Scan for viruses regularly. If your employees use USBs to gather plant data, be sure to scan for viruses regularly. Although USBs can be effective tools for housing information, they also can be a great way to catch malware. Often, employees will not know when their equipment has caught a virus, so you must be proactive in checking devices across the facilities. Just one virus could disable your entire warehouse system.

Consider leasing your equipment. To help ensure that your plant operations are running with the most updated software applications, evaluate whether leasing might be a viable alternative to buying equipment. Leasing allows you to trade in your equipment every few years for new models equipped with the latest software applications – without having to incur the complete cost of purchasing new equipment.

Collaborate with vendors that offer modular or upgradable applications and network interfacing hardware. When looking for vendors with which to collaborate, make sure their products are contemporary enough to match your and your customers’ technology needs. Progressive manufacturers are creating software and networking equipment to be more modular to meet the changing needs of customers and the evolving demands of the IoT. Modular or upgradable applications and network interfacing hardware can help you address your software issues without necessitating the purchase of a new device or an entirely new machine.

Leverage your vendors’ resources. To help address IoT security threats, manufacturing companies are creating teams that can visit a plant and review the facility’s vulnerabilities to cyberattacks. Based on the assessment, the team can offer recommendations on how to make a plant more secure and discuss best practices for maintaining a level of protection in today’s connected plant.

Conduct an annual review. After you have enlisted the help of an external vendor to perform a comprehensive review of your plant, it’s important to get in the practice of conducting an annual review. To help you focus on key areas that pose a cyber threat, the Open Web Application Security Project (OWASP) releases a top 10 list each year of application security risks. On the 2017 list, a key area of opportunity for hackers was injection flaws.

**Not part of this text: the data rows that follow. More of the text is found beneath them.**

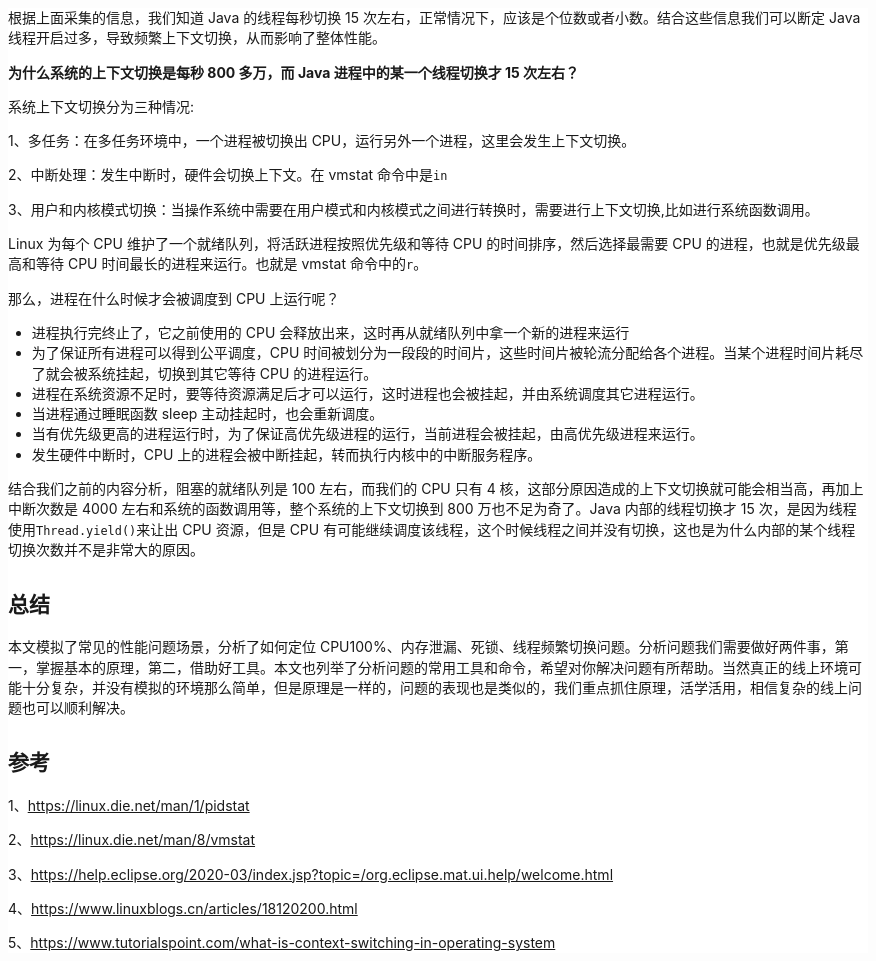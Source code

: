 根据上面采集的信息，我们知道 Java 的线程每秒切换 15 次左右，正常情况下，应该是个位数或者小数。结合这些信息我们可以断定 Java 线程开启过多，导致频繁上下文切换，从而影响了整体性能。

**为什么系统的上下文切换是每秒 800 多万，而 Java 进程中的某一个线程切换才 15 次左右？**

系统上下文切换分为三种情况:

1、多任务：在多任务环境中，一个进程被切换出 CPU，运行另外一个进程，这里会发生上下文切换。

2、中断处理：发生中断时，硬件会切换上下文。在 vmstat 命令中是`in`

3、用户和内核模式切换：当操作系统中需要在用户模式和内核模式之间进行转换时，需要进行上下文切换,比如进行系统函数调用。

Linux 为每个 CPU 维护了一个就绪队列，将活跃进程按照优先级和等待 CPU 的时间排序，然后选择最需要 CPU 的进程，也就是优先级最高和等待 CPU 时间最长的进程来运行。也就是 vmstat 命令中的`r`。

那么，进程在什么时候才会被调度到 CPU 上运行呢？

- 进程执行完终止了，它之前使用的 CPU 会释放出来，这时再从就绪队列中拿一个新的进程来运行
- 为了保证所有进程可以得到公平调度，CPU 时间被划分为一段段的时间片，这些时间片被轮流分配给各个进程。当某个进程时间片耗尽了就会被系统挂起，切换到其它等待 CPU 的进程运行。
- 进程在系统资源不足时，要等待资源满足后才可以运行，这时进程也会被挂起，并由系统调度其它进程运行。
- 当进程通过睡眠函数 sleep 主动挂起时，也会重新调度。
- 当有优先级更高的进程运行时，为了保证高优先级进程的运行，当前进程会被挂起，由高优先级进程来运行。
- 发生硬件中断时，CPU 上的进程会被中断挂起，转而执行内核中的中断服务程序。

结合我们之前的内容分析，阻塞的就绪队列是 100 左右，而我们的 CPU 只有 4 核，这部分原因造成的上下文切换就可能会相当高，再加上中断次数是 4000 左右和系统的函数调用等，整个系统的上下文切换到 800 万也不足为奇了。Java 内部的线程切换才 15 次，是因为线程使用`Thread.yield()`来让出 CPU 资源，但是 CPU 有可能继续调度该线程，这个时候线程之间并没有切换，这也是为什么内部的某个线程切换次数并不是非常大的原因。

## 总结

本文模拟了常见的性能问题场景，分析了如何定位 CPU100%、内存泄漏、死锁、线程频繁切换问题。分析问题我们需要做好两件事，第一，掌握基本的原理，第二，借助好工具。本文也列举了分析问题的常用工具和命令，希望对你解决问题有所帮助。当然真正的线上环境可能十分复杂，并没有模拟的环境那么简单，但是原理是一样的，问题的表现也是类似的，我们重点抓住原理，活学活用，相信复杂的线上问题也可以顺利解决。

## 参考

1、https://linux.die.net/man/1/pidstat

2、https://linux.die.net/man/8/vmstat

3、https://help.eclipse.org/2020-03/index.jsp?topic=/org.eclipse.mat.ui.help/welcome.html

4、https://www.linuxblogs.cn/articles/18120200.html

5、https://www.tutorialspoint.com/what-is-context-switching-in-operating-system

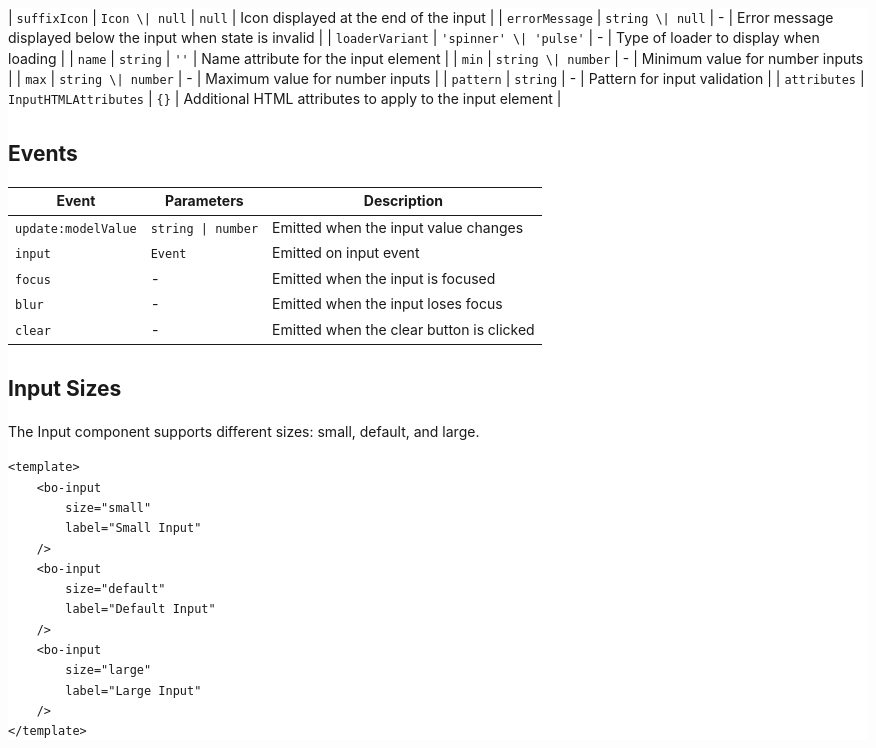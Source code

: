 | `suffixIcon`    | `Icon \| null`         | `null`         | Icon displayed at the end of the input                                                |
| `errorMessage`  | `string \| null`       | -              | Error message displayed below the input when state is invalid                         |
| `loaderVariant` | `'spinner' \| 'pulse'` | -              | Type of loader to display when loading                                                |
| `name`          | `string`               | `''`           | Name attribute for the input element                                                  |
| `min`           | `string \| number`     | -              | Minimum value for number inputs                                                       |
| `max`           | `string \| number`     | -              | Maximum value for number inputs                                                       |
| `pattern`       | `string`               | -              | Pattern for input validation                                                          |
| `attributes`    | `InputHTMLAttributes`  | `{}`           | Additional HTML attributes to apply to the input element                              |

## Events

| Event               | Parameters         | Description                              |
| ------------------- | ------------------ | ---------------------------------------- |
| `update:modelValue` | `string \| number` | Emitted when the input value changes     |
| `input`             | `Event`            | Emitted on input event                   |
| `focus`             | -                  | Emitted when the input is focused        |
| `blur`              | -                  | Emitted when the input loses focus       |
| `clear`             | -                  | Emitted when the clear button is clicked |

## Input Sizes

The Input component supports different sizes: small, default, and large.

```vue
<template>
	<bo-input
		size="small"
		label="Small Input"
	/>
	<bo-input
		size="default"
		label="Default Input"
	/>
	<bo-input
		size="large"
		label="Large Input"
	/>
</template>
```

<div class="flex flex-col gap-2">
    <bo-input size="small" label="Small Input" />
    <bo-input size="default" label="Default Input" />
    <bo-input size="large" label="Large Input" />
</div>
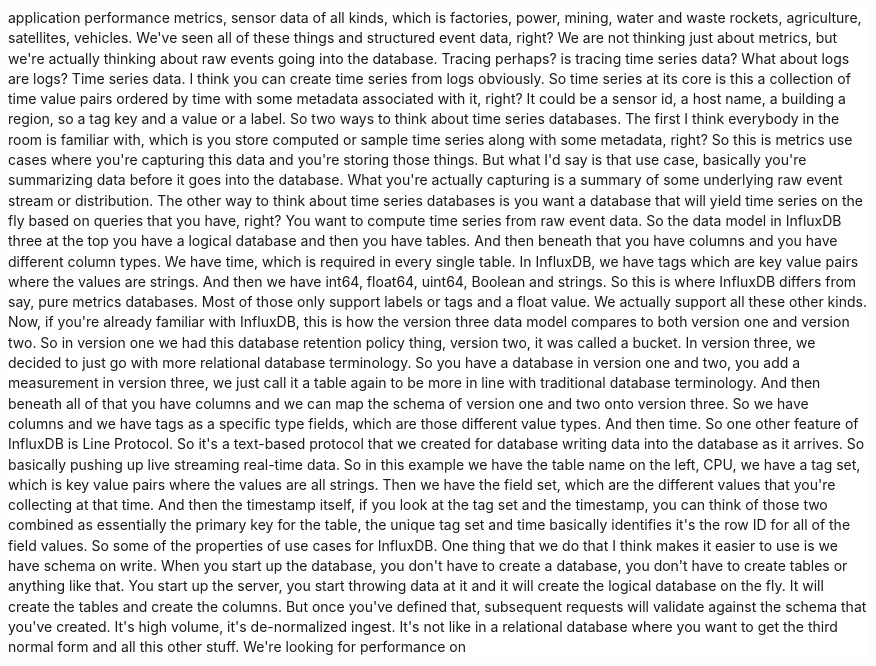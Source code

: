 application performance metrics, sensor data of all kinds, which
is factories, power, mining, water and waste rockets,
agriculture, satellites, vehicles. We've seen all of these
things and structured event data, right? We are not thinking
just about metrics, but we're actually thinking about
raw events going into the database. Tracing perhaps? is
tracing time series data? What about logs are
logs? Time series data. I think you can create time
series from logs obviously. So time series at its core is
this a collection of time value pairs ordered by time with some
metadata associated with it, right? It could be a sensor id, a
host name, a building a region, so a tag key and a value or a label. So two ways to think about
time series databases. The first I think everybody
in the room is familiar with, which is you store computed or sample
time series along with some metadata, right? So this is metrics use cases where you're
capturing this data and you're storing those things. But what
I'd say is that use case, basically you're summarizing data
before it goes into the database. What you're actually
capturing is a summary of some
underlying raw event stream or distribution. The other way to think about time series
databases is you want a database that will yield time series on the fly
based on queries that you have, right? You want to compute time
series from raw event data. So the data model in InfluxDB
three at the top you have a logical database and then you have tables. And then beneath that you have columns
and you have different column types. We have time, which is required in
every single table. In InfluxDB, we have tags which are key value
pairs where the values are strings. And then we have int64, float64, uint64, Boolean and strings. So this is where InfluxDB
differs from say, pure metrics databases. Most of those only support
labels or tags and a float value. We actually support
all these other kinds. Now, if you're already familiar with InfluxDB, this is how the version three data
model compares to both version one and version two. So in version one we had this
database retention policy thing, version two, it was called
a bucket. In version three, we decided to just go with more
relational database terminology. So you have a database
in version one and two, you add a measurement in version three, we just call it a table again to be
more in line with traditional database terminology. And then beneath all of that you
have columns and we can map the schema of version one and
two onto version three. So we have columns and we have
tags as a specific type fields, which are those different
value types. And then time. So one other feature of
InfluxDB is Line Protocol. So it's a text-based protocol that
we created for database writing data into the database as it arrives. So basically pushing up live
streaming real-time data. So in this example we have the
table name on the left, CPU, we have a tag set, which is key value
pairs where the values are all strings. Then we have the field set, which are the different values that
you're collecting at that time. And then the timestamp itself, if you look at the tag
set and the timestamp, you can think of those two combined
as essentially the primary key for the table, the unique tag set and time
basically identifies it's the row ID for all of the field values. So some of the properties
of use cases for InfluxDB. One thing that we do that I think
makes it easier to use is we have schema on write.
When you start up the database, you don't have to create a database, you don't have to create
tables or anything like that.
You start up the server, you start throwing data at it and it
will create the logical database on the fly. It will create the
tables and create the columns. But once you've defined that, subsequent requests will validate
against the schema that you've created. It's high volume, it's
de-normalized ingest. It's not like in a relational database
where you want to get the third normal form and all this other stuff. We're looking for performance on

Injection flaws can occur when untrusted data is sent to an interpreter as a part of a command and the hacker is able to trick the interpreter into executing unauthorized commands.

“Just one virus could disable your entire warehouse system.”

Another data risk for plants is broken authentication, which was No. 2 on the 2017 OWASP list. This can happen when application functions related to authentication and session management are implemented incorrectly. If there is a broken authentication in your software, hackers can compromise passwords, keys, or session tokens or exploit other implementation flaws to gain more access to other users’ and companies’ data – temporarily or permanently.

Understanding leading and evolving cybersecurity threats is essential as you devise and revisit your strategies for mitigating cyber threats.

Educate your team. Now you know how important maintaining a secure plant warehouse is – but your leadership and operators might not. Educate your team about the severity of cyberattacks and best practices to help keep your plant protected.

As data propagation continues to grow thanks to the IoT, the need for contemporary and robust cybersecurity becomes ever more pressing. IoT applications continue to revolutionize the manufacturing industry. We must prepare for the benefits and risks of instant connectivity.